Por administrador em 28/maio/2014

Servidores federais realizam ato em frente ao Palácio do Planalto nesta quinta (29)



Essa semana, servidores voltam a debater a necessidade de ampliar processo de mobilização em busca de avanços nos processo de negociação com o governo. Na quinta-feira, 29, entidades que compõem o fórum em defesa dos serviços públicos vão ao Palácio do Planalto. O objetivo é entregar uma carta a presidenta Dilma Rousseff e solicitar audiência para apresentar as principais reivindicações dos federais.

De acordo com a Confederação dos Trabalhadores no Serviço Público Federal – Condsef, há uma grande insatisfação da categoria com as sucessivas negativas aos apelos de atendimento de uma pauta emergencial entregue ainda no início desse ano. Sem avanços no diálogo junto ao Ministério do Planejamento a expectativa é de que a categoria tenha suas demandas mais urgentes ouvidas pela presidente.

Entre as prioridades estão temas como a antecipação da parcela do reajuste salarial previsto para janeiro de 2015, cumprimento de cláusulas firmadas em acordos com diversas categorias, reajuste em benefícios como auxílio-alimentação e saúde suplementar, entre outros. A regulamentação da negociação coletiva no setor público também está entre as prioridades para a categoria. A expectativa é de que os servidores consigam abrir um canal de diálogo efetivo com o governo capaz de resolver os pontos centrais apresentados.

Os servidores ainda apontam que as ações do governo não estão em sintonia com o discurso da própria Dilma que em seu último pronunciamento à nação afirmou que este nunca será o governo do arrocho salarial. Dilma ainda acrescentou em seu discurso que seu governo dialoga com os sindicatos e os movimentos sociais, no entanto, servidores federais ainda não tiveram a oportunidade de dialogar seus anseios e expor os problemas do setor em seu mandato.

Plenária
A Condsef ainda realiza uma plenária nacional nesta sexta, 30, com representantes de todos os setores de sua base que corresponde a 80% do total de servidores do Executivo. A categoria vai definir sobre a adesão a uma greve geral. Da base da Confederação, servidores da Cultura já deram início a uma paralisação de atividades por tempo indeterminado. Outras categorias como técnicos administrativos das universidades também estão com atividades paralisadas.
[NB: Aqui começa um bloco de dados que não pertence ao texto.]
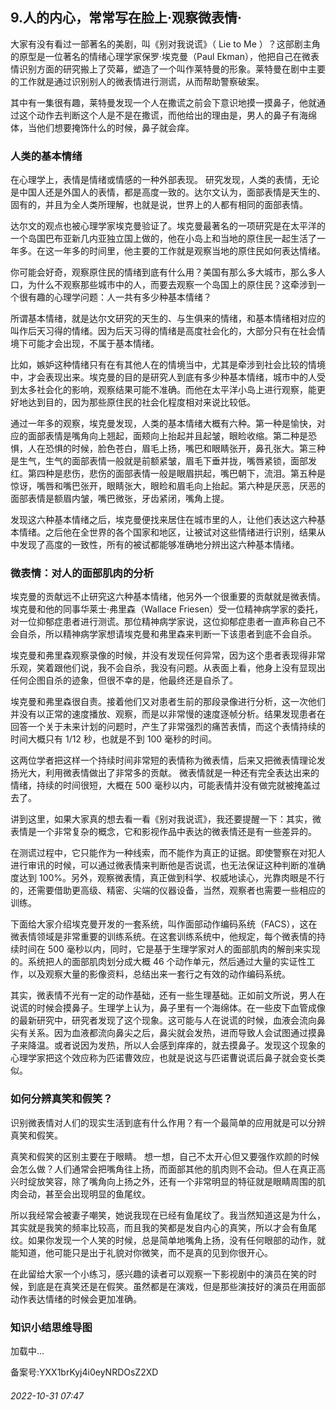 ## 9.人的内心，常常写在脸上·观察微表情·
大家有没有看过一部著名的美剧，叫《别对我说谎》（
 Lie to Me
 ）？这部剧主角的原型是一位著名的情绪心理学家保罗·埃克曼（Paul Ekman），他把自己在微表情识别方面的研究搬上了荧幕，塑造了一个叫作莱特曼的形象。莱特曼在剧中主要的工作就是通过识别别人的微表情进行测谎，从而帮助警察破案。



其中有一集很有趣，莱特曼发现一个人在撒谎之前会下意识地摸一摸鼻子，他就通过这个动作去判断这个人是不是在撒谎，而他给出的理由是，男人的鼻子有海绵体，当他们想要掩饰什么的时候，鼻子就会痒。



### 人类的基本情绪


在心理学上，表情是情绪或情感的一种外部表现。
 研究发现，人类的表情，无论是中国人还是外国人的表情，都是高度一致的。达尔文认为，面部表情是天生的、固有的，并且为全人类所理解，也就是说，世界上的人都有相同的面部表情。



达尔文的观点也被心理学家埃克曼验证了。埃克曼最著名的一项研究是在太平洋的一个岛国巴布亚新几内亚独立国上做的，他在小岛上和当地的原住民一起生活了一年多。在这一年多的时间里，他主要的工作就是观察当地的原住民如何表达情绪。



你可能会好奇，观察原住民的情绪到底有什么用？美国有那么多大城市，那么多人口，为什么不观察那些城市中的人，而要去观察一个岛国上的原住民？这牵涉到一个很有趣的心理学问题：人一共有多少种基本情绪？



所谓基本情绪，就是达尔文研究的天生的、与生俱来的情绪，和基本情绪相对应的叫作后天习得的情绪。因为后天习得的情绪是高度社会化的，大部分只有在社会情境下可能才会出现，不属于基本情绪。



比如，嫉妒这种情绪只有在有其他人在的情境当中，尤其是牵涉到社会比较的情境中，才会表现出来。埃克曼的目的是研究人到底有多少种基本情绪，城市中的人受到太多社会化的影响，观察结果可能不准确。而他在太平洋小岛上进行观察，能更好地达到目的，因为那些原住民的社会化程度相对来说比较低。



通过一年多的观察，埃克曼发现，人类的基本情绪大概有六种。第一种是愉快，对应的面部表情是嘴角向上翘起，面颊向上抬起并且起皱，眼睑收缩。第二种是恐惧，人在恐惧的时候，脸色苍白，眉毛上扬，嘴巴和眼睛张开，鼻孔张大。第三种是生气，生气的面部表情一般就是前额紧皱，眉毛下垂并拢，嘴唇紧锁，面部发红。第四种是悲伤，悲伤的面部表情一般是眼眉拱起，嘴巴朝下，流泪。第五种是惊讶，嘴唇和嘴巴张开，眼睛张大，眼睑和眉毛向上抬起。第六种是厌恶，厌恶的面部表情是额眉内皱，嘴巴微张，牙齿紧闭，嘴角上提。



发现这六种基本情绪之后，埃克曼便找来居住在城市里的人，让他们表达这六种基本情绪。之后他在全世界的各个国家和地区，让被试对这些情绪进行识别，结果从中发现了高度的一致性，所有的被试都能够准确地分辨出这六种基本情绪。



### 微表情：对人的面部肌肉的分析


埃克曼的贡献远不止研究这六种基本情绪，他另外一个很重要的贡献就是微表情。埃克曼和他的同事华莱士·弗里森（Wallace Friesen）受一位精神病学家的委托，对一位抑郁症患者进行测谎。那位精神病学家说，这位抑郁症患者一直声称自己不会自杀，所以精神病学家想请埃克曼和弗里森来判断一下该患者到底不会自杀。



埃克曼和弗里森观察录像的时候，并没有发现任何异常，因为这个患者表现得非常乐观，笑着跟他们说，我不会自杀，我没有问题。从表面上看，他身上没有显现出任何企图自杀的迹象，但很不幸的是，他最终还是自杀了。



埃克曼和弗里森很自责。接着他们又对患者生前的那段录像进行分析，这一次他们并没有以正常的速度播放、观察，而是以非常慢的速度逐帧分析。结果发现患者在回答一个关于未来计划的问题时，产生了非常强烈的痛苦表情，而这个表情持续的时间大概只有 1/12 秒，也就是不到 100 毫秒的时间。



这两位学者把这样一个持续时间非常短的表情称为微表情，后来又把微表情理论发扬光大，利用微表情做出了非常多的贡献。
 微表情就是一种还有完全表达出来的情绪，持续的时间很短，大概在 500 毫秒以内，可能表情并没有做完就被掩盖过去了。
 



讲到这里，如果大家真的想去看一看《别对我说谎》，我还要提醒一下：其实，微表情是一个非常复杂的概念，它和影视作品中表达的微表情还是有一些差异的。



在测谎过程中，它只能作为一种线索，而不能作为真正的证据。即使警察在对犯人进行审讯的时候，可以通过微表情来判断他是否说谎，也无法保证这种判断的准确度达到 100%。另外，观察微表情，真正做到科学、权威地读心，光靠肉眼是不行的，还需要借助更高级、精密、尖端的仪器设备，当然，观察者也需要一些相应的训练。



下面给大家介绍埃克曼开发的一套系统，叫作面部动作编码系统（FACS），这在微表情领域是非常重要的训练系统。在这套训练系统中，他规定，每个微表情的持续时间在 500 毫秒以内，同时，它是基于生理学家对人的面部肌肉的解剖来实现的。系统把人的面部肌肉划分成大概 46 个动作单元，然后通过大量的实证性工作，以及观察大量的影像资料，总结出来一套行之有效的动作编码系统。



其实，微表情不光有一定的动作基础，还有一些生理基础。正如前文所说，男人在说谎的时候会摸鼻子。生理学上认为，鼻子里有一个海绵体。在一些皮下血管成像的最新研究中，研究者发现了这个现象。这可能与人在说谎的时候，血液会流向鼻尖有关系。因为血液都流向鼻尖之后，鼻尖就会发热，进而导致人会试图通过摸鼻子来降温。或者说因为发热，所以人会感到痒痒的，就去摸鼻子。发现这个现象的心理学家把这个效应称为匹诺曹效应，也就是说这与匹诺曹说谎后鼻子就会变长类似。



### 如何分辨真笑和假笑？


识别微表情对人们的现实生活到底有什么作用？有一个最简单的应用就是可以分辨真笑和假笑。



真笑和假笑的区别主要在于眼睛。
 想一想，自己不太开心但又要强作欢颜的时候会怎么做？人们通常会把嘴角往上扬，而面部其他的肌肉则不会动。但人在真正高兴时绽放笑容，除了嘴角向上扬之外，还有一个非常明显的特征就是眼睛周围的肌肉会动，甚至会出现明显的鱼尾纹。



所以我经常会被妻子嘲笑，她说我现在已经有鱼尾纹了。我当然知道这是为什么，其实就是我笑的频率比较高，而且我的笑都是发自内心的真笑，所以才会有鱼尾纹。如果你发现一个人笑的时候，总是简单地嘴角上扬，没有任何眼部的动作，就能知道，他可能只是出于礼貌对你微笑，而不是真的见到你很开心。



在此留给大家一个小练习，感兴趣的读者可以观察一下影视剧中的演员在笑的时候，到底是在真笑还是在假笑。虽然都是在演戏，但是那些演技好的演员在用面部动作表达情绪的时候会更加准确。



### 知识小结思维导图


![]()加载中...

备案号:YXX1brKyj4i0eyNRDOsZ2XD


###### 2022-10-31 07:47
Em nome da “preservação do equilíbrio fiscal” – que é a produção de superávit primário para acalmar o mercado financeiro internacional – mais de R$ 248 bilhões do que o Estado arrecadou em impostos da população deixaram de ser investidos em melhorias no setor público. Valor que é o dobro do necessário para arcar com a previdência social, a segunda maior despesa da União e que está muito longe de alcançar investimentos somados em saúde, educação e transportes. Esse cenário precisava mudar e é o que os servidores buscam fazer com unidade e mobilização.